## [PROVIDED DATA]
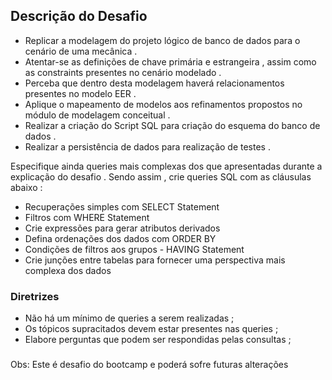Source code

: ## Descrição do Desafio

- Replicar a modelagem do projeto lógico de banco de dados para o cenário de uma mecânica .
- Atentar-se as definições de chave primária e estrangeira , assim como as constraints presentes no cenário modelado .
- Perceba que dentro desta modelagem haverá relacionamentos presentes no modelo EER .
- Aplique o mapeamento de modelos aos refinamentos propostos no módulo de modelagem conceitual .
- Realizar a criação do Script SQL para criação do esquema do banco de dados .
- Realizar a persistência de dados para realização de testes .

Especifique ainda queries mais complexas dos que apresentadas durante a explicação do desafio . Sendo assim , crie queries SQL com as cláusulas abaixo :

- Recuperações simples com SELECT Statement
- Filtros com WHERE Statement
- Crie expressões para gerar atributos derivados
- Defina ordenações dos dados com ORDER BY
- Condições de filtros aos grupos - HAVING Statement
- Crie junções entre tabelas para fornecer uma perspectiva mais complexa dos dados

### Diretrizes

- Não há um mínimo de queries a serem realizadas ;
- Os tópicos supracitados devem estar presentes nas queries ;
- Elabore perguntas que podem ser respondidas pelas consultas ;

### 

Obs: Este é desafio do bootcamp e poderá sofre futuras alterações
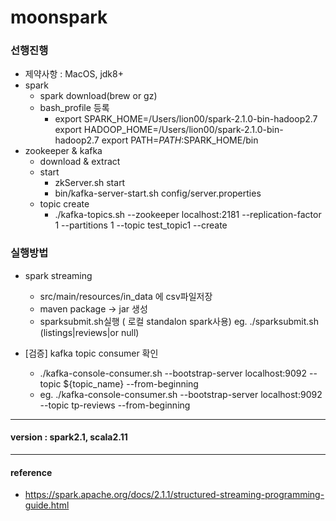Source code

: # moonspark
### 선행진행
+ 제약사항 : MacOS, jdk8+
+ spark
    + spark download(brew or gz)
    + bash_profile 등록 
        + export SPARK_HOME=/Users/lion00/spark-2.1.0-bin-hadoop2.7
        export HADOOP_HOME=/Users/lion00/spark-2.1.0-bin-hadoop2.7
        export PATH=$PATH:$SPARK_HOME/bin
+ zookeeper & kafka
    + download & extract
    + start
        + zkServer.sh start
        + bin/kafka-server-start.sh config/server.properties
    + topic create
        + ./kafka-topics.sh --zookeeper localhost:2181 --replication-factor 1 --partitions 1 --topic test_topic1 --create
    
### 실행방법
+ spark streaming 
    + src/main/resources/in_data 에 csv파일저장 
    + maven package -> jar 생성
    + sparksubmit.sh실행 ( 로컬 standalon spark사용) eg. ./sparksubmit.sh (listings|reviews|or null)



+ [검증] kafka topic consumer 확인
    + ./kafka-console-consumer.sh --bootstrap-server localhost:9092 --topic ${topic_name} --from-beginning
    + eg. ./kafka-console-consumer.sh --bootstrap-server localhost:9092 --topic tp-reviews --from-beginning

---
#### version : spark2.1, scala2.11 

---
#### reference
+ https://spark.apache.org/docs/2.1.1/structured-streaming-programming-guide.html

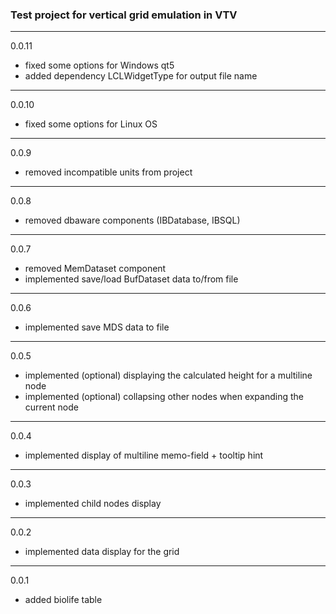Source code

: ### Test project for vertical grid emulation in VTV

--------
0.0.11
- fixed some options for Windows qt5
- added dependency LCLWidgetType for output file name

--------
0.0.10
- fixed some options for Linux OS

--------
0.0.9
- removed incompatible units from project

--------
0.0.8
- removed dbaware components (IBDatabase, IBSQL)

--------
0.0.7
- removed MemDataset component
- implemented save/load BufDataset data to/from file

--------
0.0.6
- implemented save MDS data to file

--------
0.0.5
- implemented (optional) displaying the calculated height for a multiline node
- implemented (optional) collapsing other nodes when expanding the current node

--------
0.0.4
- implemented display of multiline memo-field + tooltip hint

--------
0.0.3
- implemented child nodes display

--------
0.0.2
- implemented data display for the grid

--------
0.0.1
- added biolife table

---

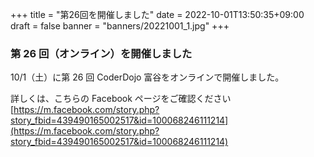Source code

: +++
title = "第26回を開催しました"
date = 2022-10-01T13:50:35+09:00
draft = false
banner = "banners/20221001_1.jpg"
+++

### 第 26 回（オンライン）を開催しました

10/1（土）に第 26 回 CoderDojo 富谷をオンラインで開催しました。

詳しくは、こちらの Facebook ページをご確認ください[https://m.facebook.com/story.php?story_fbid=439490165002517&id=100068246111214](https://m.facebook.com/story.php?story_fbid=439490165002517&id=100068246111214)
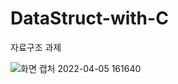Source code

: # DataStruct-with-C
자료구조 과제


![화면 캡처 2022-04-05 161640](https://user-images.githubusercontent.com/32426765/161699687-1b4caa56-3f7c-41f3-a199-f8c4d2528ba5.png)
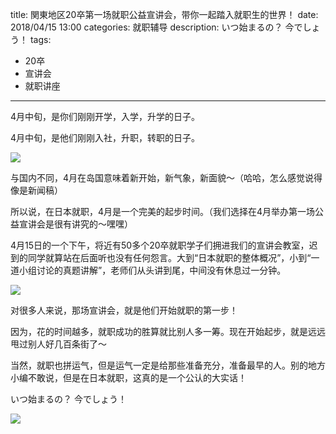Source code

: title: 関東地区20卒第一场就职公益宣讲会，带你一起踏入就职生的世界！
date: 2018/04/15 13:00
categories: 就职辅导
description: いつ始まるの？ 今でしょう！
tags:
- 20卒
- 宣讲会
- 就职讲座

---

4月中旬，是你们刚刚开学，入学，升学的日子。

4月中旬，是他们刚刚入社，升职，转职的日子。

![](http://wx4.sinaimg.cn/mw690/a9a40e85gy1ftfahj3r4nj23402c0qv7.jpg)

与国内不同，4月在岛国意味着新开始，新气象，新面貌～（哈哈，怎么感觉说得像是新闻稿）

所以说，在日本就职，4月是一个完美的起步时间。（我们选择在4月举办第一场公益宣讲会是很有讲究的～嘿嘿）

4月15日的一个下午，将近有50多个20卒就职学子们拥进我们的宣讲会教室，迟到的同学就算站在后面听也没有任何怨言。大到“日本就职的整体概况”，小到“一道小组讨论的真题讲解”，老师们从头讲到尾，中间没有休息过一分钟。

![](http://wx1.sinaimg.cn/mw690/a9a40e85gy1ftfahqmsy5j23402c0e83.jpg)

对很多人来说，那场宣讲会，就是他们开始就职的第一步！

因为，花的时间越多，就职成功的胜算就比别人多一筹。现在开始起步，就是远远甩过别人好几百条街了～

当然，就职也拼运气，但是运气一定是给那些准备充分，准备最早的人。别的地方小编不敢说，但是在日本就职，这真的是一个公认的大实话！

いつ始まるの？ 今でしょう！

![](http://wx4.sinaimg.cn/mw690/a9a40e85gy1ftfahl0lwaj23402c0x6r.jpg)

--

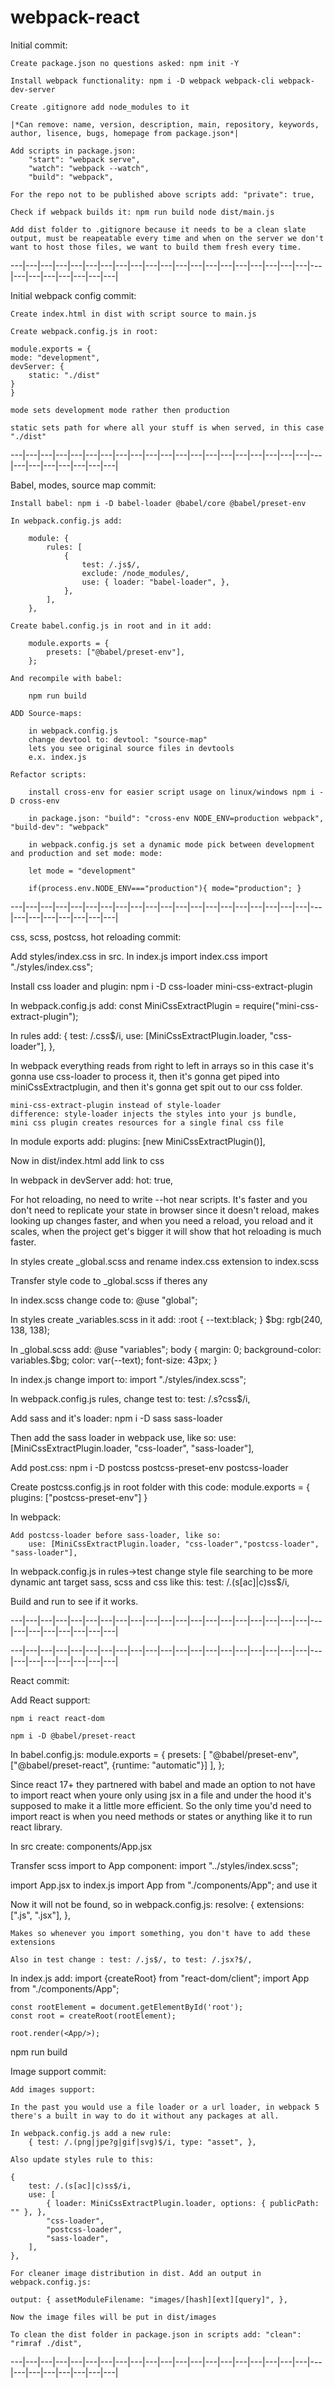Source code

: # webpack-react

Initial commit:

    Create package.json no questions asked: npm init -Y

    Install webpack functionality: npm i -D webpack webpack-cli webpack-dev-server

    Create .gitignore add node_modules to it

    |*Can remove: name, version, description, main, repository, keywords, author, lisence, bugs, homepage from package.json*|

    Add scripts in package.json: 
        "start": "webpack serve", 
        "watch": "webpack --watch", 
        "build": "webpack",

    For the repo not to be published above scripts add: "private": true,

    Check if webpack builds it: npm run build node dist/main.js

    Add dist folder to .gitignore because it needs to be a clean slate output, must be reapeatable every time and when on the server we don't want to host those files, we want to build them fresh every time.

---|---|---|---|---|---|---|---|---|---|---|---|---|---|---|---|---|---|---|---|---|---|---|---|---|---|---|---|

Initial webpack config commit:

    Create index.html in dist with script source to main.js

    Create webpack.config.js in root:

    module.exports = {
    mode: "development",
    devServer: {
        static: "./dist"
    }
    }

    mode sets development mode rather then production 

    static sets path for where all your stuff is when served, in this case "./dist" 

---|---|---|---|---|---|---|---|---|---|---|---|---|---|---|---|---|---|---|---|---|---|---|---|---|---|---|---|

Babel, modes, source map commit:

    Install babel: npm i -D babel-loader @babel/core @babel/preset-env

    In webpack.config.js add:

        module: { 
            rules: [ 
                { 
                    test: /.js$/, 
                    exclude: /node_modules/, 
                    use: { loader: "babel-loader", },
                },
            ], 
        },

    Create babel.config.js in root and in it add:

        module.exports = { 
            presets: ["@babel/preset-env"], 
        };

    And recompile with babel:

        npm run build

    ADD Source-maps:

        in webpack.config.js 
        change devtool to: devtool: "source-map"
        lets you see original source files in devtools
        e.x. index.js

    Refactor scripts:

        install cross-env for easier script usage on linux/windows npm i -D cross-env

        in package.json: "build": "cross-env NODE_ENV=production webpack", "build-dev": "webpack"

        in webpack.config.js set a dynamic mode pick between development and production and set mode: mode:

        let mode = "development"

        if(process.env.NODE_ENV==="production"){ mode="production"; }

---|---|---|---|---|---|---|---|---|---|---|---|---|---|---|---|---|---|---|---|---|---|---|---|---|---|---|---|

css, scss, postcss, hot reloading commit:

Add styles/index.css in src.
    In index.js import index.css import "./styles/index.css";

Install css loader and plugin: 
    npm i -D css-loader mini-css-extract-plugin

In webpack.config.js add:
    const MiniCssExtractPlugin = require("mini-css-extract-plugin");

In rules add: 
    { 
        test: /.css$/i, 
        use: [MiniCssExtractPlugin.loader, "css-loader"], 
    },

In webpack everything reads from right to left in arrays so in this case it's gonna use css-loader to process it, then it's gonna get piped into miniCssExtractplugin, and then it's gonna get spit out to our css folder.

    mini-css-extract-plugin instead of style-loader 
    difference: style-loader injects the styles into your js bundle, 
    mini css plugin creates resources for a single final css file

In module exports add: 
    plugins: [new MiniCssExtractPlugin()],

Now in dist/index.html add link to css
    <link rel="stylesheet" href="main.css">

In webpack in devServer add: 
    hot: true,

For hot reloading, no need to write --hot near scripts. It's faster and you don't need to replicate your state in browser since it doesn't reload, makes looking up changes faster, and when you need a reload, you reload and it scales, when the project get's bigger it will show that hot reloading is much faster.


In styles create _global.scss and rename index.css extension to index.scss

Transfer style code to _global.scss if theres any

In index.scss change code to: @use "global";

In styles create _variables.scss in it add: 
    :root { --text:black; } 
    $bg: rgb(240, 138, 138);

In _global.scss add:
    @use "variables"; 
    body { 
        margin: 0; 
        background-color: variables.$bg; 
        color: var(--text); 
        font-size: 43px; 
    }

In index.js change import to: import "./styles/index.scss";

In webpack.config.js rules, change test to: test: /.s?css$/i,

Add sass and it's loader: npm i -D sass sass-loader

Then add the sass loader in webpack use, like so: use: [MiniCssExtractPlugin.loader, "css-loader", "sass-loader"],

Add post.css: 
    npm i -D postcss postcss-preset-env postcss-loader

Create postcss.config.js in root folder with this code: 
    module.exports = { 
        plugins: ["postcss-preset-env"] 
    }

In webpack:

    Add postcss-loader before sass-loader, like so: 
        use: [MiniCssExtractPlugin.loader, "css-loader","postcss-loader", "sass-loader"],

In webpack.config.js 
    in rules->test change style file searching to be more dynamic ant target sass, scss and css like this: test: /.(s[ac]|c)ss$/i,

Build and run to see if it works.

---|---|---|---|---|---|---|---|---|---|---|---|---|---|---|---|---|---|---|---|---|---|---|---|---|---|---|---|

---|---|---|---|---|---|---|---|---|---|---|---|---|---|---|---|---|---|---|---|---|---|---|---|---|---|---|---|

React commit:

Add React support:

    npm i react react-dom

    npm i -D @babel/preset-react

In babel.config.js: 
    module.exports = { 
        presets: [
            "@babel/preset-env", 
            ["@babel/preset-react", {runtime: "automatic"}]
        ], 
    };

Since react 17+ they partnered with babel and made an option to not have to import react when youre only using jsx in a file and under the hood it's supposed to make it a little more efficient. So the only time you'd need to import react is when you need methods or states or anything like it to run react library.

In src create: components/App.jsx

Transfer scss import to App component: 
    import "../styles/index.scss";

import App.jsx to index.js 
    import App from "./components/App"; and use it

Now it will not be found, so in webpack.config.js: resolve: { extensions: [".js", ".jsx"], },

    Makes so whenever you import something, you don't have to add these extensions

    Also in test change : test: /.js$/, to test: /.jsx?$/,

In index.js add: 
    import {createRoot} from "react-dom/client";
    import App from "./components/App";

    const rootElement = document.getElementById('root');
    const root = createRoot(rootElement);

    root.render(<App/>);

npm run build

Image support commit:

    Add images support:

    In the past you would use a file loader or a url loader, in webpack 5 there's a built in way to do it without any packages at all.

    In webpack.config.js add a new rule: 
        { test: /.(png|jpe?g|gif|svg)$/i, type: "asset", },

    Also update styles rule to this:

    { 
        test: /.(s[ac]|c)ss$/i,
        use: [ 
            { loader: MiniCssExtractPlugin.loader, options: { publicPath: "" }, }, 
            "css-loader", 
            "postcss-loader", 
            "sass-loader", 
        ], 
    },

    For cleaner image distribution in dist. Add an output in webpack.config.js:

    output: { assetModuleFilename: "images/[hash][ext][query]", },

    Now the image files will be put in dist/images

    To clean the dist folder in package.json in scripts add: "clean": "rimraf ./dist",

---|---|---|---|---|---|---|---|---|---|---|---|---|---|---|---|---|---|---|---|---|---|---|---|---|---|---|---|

## [WORK ITEM]
Starting at the line above that contains "- implemented data display for the grid", repeat each line exactly up to and including the line that contains "- added biolife table", and stop there.

## [WORKED SOLUTION]
- implemented data display for the grid

--------
0.0.1
- added biolife table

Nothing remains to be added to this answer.